Unfortunately they’re also somewhat slower. The numbers for this are all a bit suspect as they’re extremely dependent on number of cores, cache size, etc. so vary from computer to computer, but because of the tree based implementation instead of the array based one they may be about a factor of two slower on get and update (on the other hand, Ismael Juma has reported them being somewhat faster on get in some tests on his machine. Like I said, the numbers are hard to make precise). Curiously, and I’m not entirely sure why in some cases, they appear to be dramatically faster on bulk operations like map, foreach and filter. Additionally in algorithms which can benefit heavily from sharing they may give you a better algorithmic complexity.

When should you use these? Well, I’m probably going to use them by default when I want immutable maps, and not just because I’m biased. :-) They’re never dramatically slower than the standard immutable HashMap and are occasionally dramatically faster. Additionally there are a lot of nice correctness advantages (at least, I hope so! I certainly don’t promise that they’re bug free, but I’ve tested them reasonably heavily).

As a general point of advice: None of the immutable collections performance is that great. If you need to build a collection once and then never modify it and you have fairly stringent performance requirements, you may be better building a mutable one and then calling readOnly on it. It won’t give you an order of magnitude speedup, but it will definitely be faster.

immutable.IntMap & immutable.LongMap

This is a pair of data structures specialised for integer and long keys respectively, implementing Okasaki and Gill’s “Fast Mergeable Integer Maps”. As well as the standard operations for immutable maps they offer a number of additional methods for merging two maps together (most of which I think should probably be added to immutable.Map).

immutable.TreeHashMap

TreeHashMap should be a drop in replacement for the standard immutable.HashMap. Its implementation is as an IntMap of hash codes to lists of key value pairs (well, it’s not literally a List[(K, V)], but it’s the same idea).

Mutable collections

By and large there aren’t correctness problems with Scala’s mutable collections.

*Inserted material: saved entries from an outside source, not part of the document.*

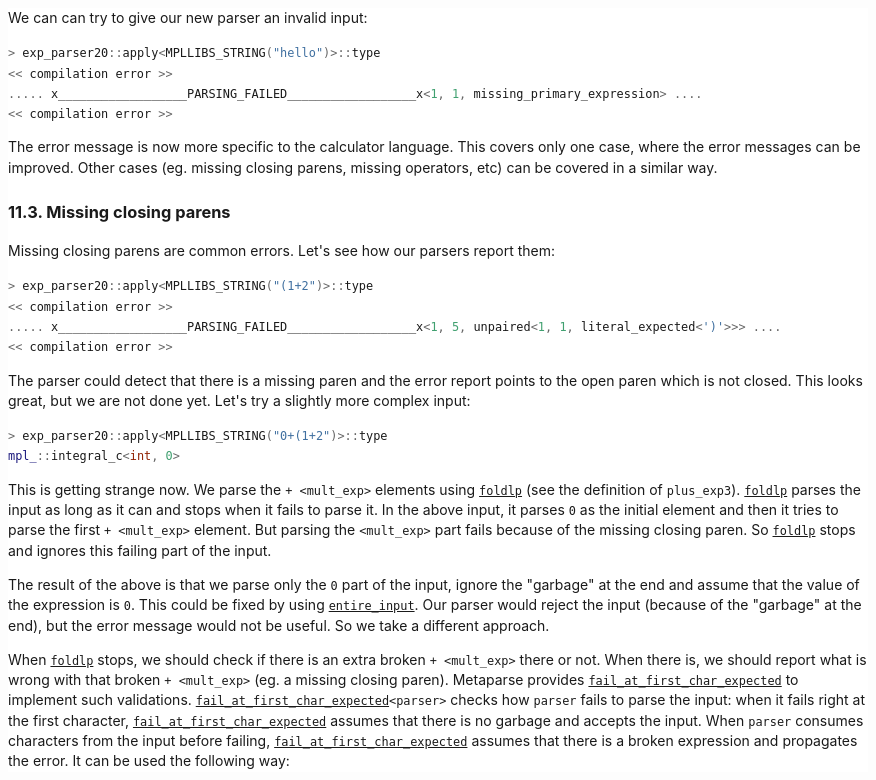 We can can try to give our new parser an invalid input:

```cpp
> exp_parser20::apply<MPLLIBS_STRING("hello")>::type
<< compilation error >>
..... x__________________PARSING_FAILED__________________x<1, 1, missing_primary_expression> ....
<< compilation error >>
```

The error message is now more specific to the calculator language. This covers
only one case, where the error messages can be improved. Other cases (eg.
missing closing parens, missing operators, etc) can be covered in a similar way.

### 11.3. Missing closing parens

Missing closing parens are common errors. Let's see how our parsers report them:

```cpp
> exp_parser20::apply<MPLLIBS_STRING("(1+2")>::type
<< compilation error >>
..... x__________________PARSING_FAILED__________________x<1, 5, unpaired<1, 1, literal_expected<')'>>> ....
<< compilation error >>
```

The parser could detect that there is a missing paren and the error report
points to the open paren which is not closed. This looks great, but we are not
done yet. Let's try a slightly more complex input:

```cpp
> exp_parser20::apply<MPLLIBS_STRING("0+(1+2")>::type
mpl_::integral_c<int, 0>
```

This is getting strange now. We parse the `+ <mult_exp>` elements using
[`foldlp`](foldlp.html) (see the definition of `plus_exp3`).
[`foldlp`](foldlp.html) parses the input as long as it can and stops when it
fails to parse it. In the above input, it parses `0` as the initial element and
then it tries to parse the first `+ <mult_exp>` element. But parsing the
`<mult_exp>` part fails because of the missing closing paren. So
[`foldlp`](foldlp.html) stops and ignores this failing part of the input.

The result of the above is that we parse only the `0` part of the input, ignore
the "garbage" at the end and assume that the value of the expression is `0`.
This could be fixed by using [`entire_input`](entire_input.html). Our parser
would reject the input (because of the "garbage" at the end), but the error
message would not be useful. So we take a different approach.

When [`foldlp`](foldlp.html) stops, we should check if there is an extra broken
`+ <mult_exp>` there or not. When there is, we should report what is wrong with
that broken `+ <mult_exp>` (eg. a missing closing paren). Metaparse provides
[`fail_at_first_char_expected`](fail_at_first_char_expected.html) to implement
such validations.
[`fail_at_first_char_expected`](fail_at_first_char_expected.html)`<parser>`
checks how `parser` fails to parse the input: when it fails right at the first
character, [`fail_at_first_char_expected`](fail_at_first_char_expected.html)
assumes that there is no garbage and accepts the input. When `parser` consumes
characters from the input before failing,
[`fail_at_first_char_expected`](fail_at_first_char_expected.html) assumes that
there is a broken expression and propagates the error. It can be used the
following way:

The main problem with them is that they’re a bit slow. So I added two alternative implementations which should be significantly faster.

ArrayStack

The most natural way to build an iterator over a tree is by using a stack to simulate recursion. So that’s what I did when I built the iterator for IntMap. To my great surprise it was incredibly slow. About 5 times slower than that of HashMap’s. So I rewrote it to use a special purposed implementation of a fixed depth stack and it promptly sped up by an order of magnitude (so it’s now about twice as fast as HashMap’s).
This was a little shocking, so I investigated and discovered that the mutable stack in the standard library was not exactly brilliantly implemented and was based on a linked list. This was a bit sad, so I provided this implementation based on a growable array. It also contains some useful methods for stack shuffing that the existing one doesn’t.

OpenHashMap

When I was benchmarking the immutable map implementations I also tried them against the mutable implementations and discovered that jcl.HashMap was significantly faster than mutable.HashMap. This was a bit sad, so I decided to fix it by providing a faster mutabe map implementation. After some experimenting I settled on this implementation which is based on an open hashing scheme approximately borrowed from Python’s dictionary implementation.

Interfacewise, it’s just another mutable map. However it does have the nice feature of providing guarantees about certain types of mutations you can do during iteration. Specifically, you are allowed to delete keys and modify the values of existing mappings (but not add new mappings) while iterating.

Comments

Daniel on 2008-08-24 08:22:35:

That’s A.W.E.S.O.M.E!

Any intentions concerning Bags and BiMaps? :-D

These would be really useful (but I haven’t the experience to write that)

Cheers,
Landei

david on 2008-08-24 09:38:59:

Daniel:

Thanks. Glad you like them. :-)

At the moment I’m mainly going to be looking at improving the implementations of different existing types of collection. I’m going to put in some similar work for sets and then immutable sequences at some point in the not too distant future. Once the collections redesign is properly underway I’ll probably look into adding new types, but until then I’d like to hold off on it.

That being said, if you want such things, I strongly encourage you to work on them! Study the existing implementations in Java, etc, read some papers, generally have a play around. It’s not really that hard, and if you don’t do it because of lack of experience then you’ll never acquire the experience :-)